"One was the number of children that died in this way. The other was that, wherever I travelled all around the country, even in the tiniest places like Glenorchy on Lake Wakatipu or Karekare Beach, there are memorials with the names of soldiers who went off to fight for the country I came from.
"It seemed to me that there needed to be a memorial to the children as well as to those who went off to fight for a British war."
Over the years she began to write down the names of abused children. In 1999, for example, her quilt lists River, Keziah, Simon, Winiata, Christina, Nicholas, Israel Te Apatu, James, Mereana.
"They had very beautiful names, and then something awful happened to them," she said.
In 2008 she almost ran over a doll in the middle of the road. She stopped, went back and picked it up.
"It was dismembered. The eyes were bashed in. It had red marks on it that made it look as if it was bloodied. When I found that doll I thought I'd make an installation piece with the doll and a child's cot and a quilt with the seven names that I'd collected.
"Then I was dumbfounded and overwhelmed to discover that there were more and more and more.
"I used to be a TV producer and researcher so I knew how to research. So I had to abandon the idea of doing the small installation piece with the child's cot."
Facing what was then a mammoth project, she asked the North Island's Embroiderers Guild for volunteers to embroider one child's name each for the quilt.
The volunteers also researched the lives of "their" children and made A4-sized mini-quilts which Ms McGough stitched together into fabric memorial books.

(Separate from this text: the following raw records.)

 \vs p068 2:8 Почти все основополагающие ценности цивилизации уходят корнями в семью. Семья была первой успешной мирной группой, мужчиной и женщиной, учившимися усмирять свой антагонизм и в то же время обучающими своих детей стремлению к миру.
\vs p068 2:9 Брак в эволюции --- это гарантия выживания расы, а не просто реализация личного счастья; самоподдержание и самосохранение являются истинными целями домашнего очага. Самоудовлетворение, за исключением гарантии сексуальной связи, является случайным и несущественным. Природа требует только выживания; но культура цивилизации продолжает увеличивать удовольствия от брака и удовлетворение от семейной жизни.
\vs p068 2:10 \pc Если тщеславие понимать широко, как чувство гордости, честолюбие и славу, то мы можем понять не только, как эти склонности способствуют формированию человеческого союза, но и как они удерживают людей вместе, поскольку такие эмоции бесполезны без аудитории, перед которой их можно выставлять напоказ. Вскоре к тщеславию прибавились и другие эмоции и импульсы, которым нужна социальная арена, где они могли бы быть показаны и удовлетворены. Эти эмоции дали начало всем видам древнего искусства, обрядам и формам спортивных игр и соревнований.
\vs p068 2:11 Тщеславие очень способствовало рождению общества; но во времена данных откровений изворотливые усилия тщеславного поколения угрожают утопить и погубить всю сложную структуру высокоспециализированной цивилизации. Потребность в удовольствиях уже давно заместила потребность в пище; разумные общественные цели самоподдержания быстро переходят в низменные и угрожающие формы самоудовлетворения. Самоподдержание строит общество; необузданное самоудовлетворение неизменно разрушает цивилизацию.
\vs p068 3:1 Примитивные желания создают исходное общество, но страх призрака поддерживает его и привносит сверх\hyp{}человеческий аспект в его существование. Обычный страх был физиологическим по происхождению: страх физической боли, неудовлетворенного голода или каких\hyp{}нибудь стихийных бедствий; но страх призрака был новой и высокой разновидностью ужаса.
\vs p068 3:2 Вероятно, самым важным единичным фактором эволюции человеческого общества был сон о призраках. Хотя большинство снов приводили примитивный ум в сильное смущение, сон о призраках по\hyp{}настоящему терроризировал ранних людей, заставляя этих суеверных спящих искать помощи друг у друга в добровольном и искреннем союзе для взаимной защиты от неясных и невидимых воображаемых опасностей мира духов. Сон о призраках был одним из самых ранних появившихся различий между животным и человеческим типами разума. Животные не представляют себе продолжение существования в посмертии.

She also worked with quilters Patchworkers of Ponsonby to make 136 fabric cubes, each with the first initial of a dead child's name, containing bells which tolled for the lost child's soul when a living child played with them.

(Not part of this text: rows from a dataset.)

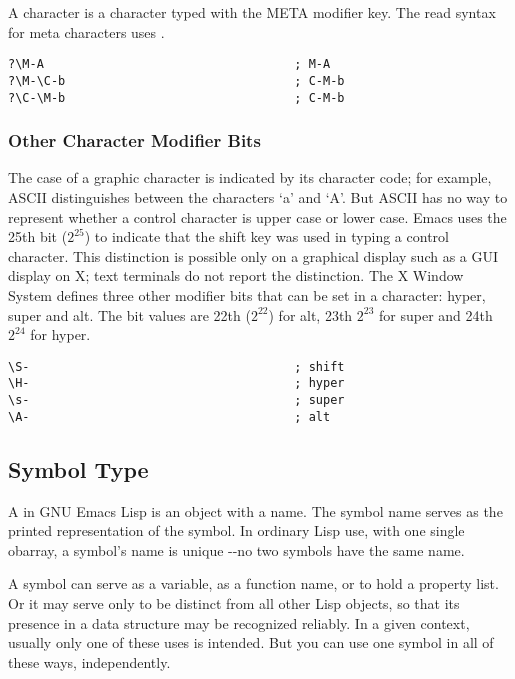 A  character is a character typed with the META modifier key.
The read syntax for meta characters uses .
\begin{lstlisting}
?\M-A                                   ; M-A
?\M-\C-b                                ; C-M-b
?\C-\M-b                                ; C-M-b

\end{lstlisting}


\subsubsection{Other Character Modifier Bits}
\label{sec:other-char-modif}

The case of a graphic character is indicated by its character code; for example, ASCII distinguishes between the characters ‘a’ and ‘A’.
But ASCII has no way to represent whether a control character is upper case or lower case.
Emacs uses the 25th bit (\(2^{25}\)) to indicate that the shift key was used in typing a control character.
This distinction is possible only on a graphical display such as a GUI display on X; text terminals do not report the distinction.
The X Window System defines three other modifier bits that can be set in a character: hyper, super and alt.
The bit values are 22th (\(2^{22}\)) for alt, 23th \(2^{23}\) for super and 24th \(2^{24}\) for hyper.

\begin{lstlisting}
\S-                                     ; shift
\H-                                     ; hyper
\s-                                     ; super
\A-                                     ; alt
\end{lstlisting}

\subsection{Symbol Type}
\label{sec:symbol-type}

A  in GNU Emacs Lisp is an object with a name.
The symbol name serves as the printed representation of the symbol.
In ordinary Lisp use, with one single obarray, a symbol’s name is unique -{}-no two symbols have the same name.


A symbol can serve as a variable, as a function name, or to hold a property list.
Or it may serve only to be distinct from all other Lisp objects, so that its presence in a data structure may be recognized reliably.
In a given context, usually only one of these uses is intended.
But you can use one symbol in all of these ways, independently.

Ms McGough, who has three adult sons and six grandchildren, has put her own soul into the project.
"I had a 3-year-old and a 2-year-old [grandchildren] when I started the work," she said.

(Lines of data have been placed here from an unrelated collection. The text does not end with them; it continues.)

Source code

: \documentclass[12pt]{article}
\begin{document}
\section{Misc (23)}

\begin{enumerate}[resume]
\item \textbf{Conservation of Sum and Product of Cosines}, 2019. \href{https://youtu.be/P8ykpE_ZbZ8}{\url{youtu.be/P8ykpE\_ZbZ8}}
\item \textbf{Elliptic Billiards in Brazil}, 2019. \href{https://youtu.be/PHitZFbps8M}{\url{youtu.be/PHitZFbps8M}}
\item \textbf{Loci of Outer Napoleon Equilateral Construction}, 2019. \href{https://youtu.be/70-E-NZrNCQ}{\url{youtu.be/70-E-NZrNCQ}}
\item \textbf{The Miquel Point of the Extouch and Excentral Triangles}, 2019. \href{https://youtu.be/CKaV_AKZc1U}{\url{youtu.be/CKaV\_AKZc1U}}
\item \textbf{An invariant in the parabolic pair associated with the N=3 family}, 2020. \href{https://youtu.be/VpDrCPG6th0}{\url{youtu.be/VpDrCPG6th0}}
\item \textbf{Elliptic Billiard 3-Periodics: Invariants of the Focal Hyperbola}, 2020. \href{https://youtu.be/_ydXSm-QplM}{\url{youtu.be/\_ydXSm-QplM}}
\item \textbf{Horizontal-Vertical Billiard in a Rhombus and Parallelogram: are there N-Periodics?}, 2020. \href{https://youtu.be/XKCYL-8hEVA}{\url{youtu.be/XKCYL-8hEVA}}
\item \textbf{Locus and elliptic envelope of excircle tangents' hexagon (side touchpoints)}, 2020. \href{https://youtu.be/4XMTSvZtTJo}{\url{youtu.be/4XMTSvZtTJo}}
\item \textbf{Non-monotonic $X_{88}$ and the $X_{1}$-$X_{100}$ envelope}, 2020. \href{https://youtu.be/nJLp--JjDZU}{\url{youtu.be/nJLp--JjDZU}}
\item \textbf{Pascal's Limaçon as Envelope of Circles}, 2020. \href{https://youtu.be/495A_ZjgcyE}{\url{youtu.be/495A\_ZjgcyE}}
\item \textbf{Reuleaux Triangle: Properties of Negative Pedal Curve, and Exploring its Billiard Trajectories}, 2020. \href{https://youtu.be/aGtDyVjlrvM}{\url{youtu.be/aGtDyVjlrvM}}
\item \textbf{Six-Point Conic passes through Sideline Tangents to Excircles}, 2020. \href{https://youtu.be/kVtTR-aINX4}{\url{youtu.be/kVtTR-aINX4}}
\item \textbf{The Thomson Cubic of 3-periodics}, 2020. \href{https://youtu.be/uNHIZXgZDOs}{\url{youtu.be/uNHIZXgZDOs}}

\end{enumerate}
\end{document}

Although the public often saw child abuse as a "Maori problem", she found fatal child abuse cases across the social spectrum.
"One businessman in Christchurch killed three of his children," she said.
She believes we can do something about it.
"I just think it can be changed in the way that smoking has been changed over the years.
"When I was young we all got bashed, we all had the cane in school. Now that is absolutely unthinkable."
She hopes her quilt will help society to change.
"I do feel it should hang in a public place," she said. "I always felt it should be hung in the Beehive so every time they thought of cutting services to children or to nurseries they had a second thought."
MEMORIAL DAY
When: Sat, Sept 3, before noon.
What: Lay soft toys at war memorials to honour dead children.
Where: Every local war memorial around New Zealand.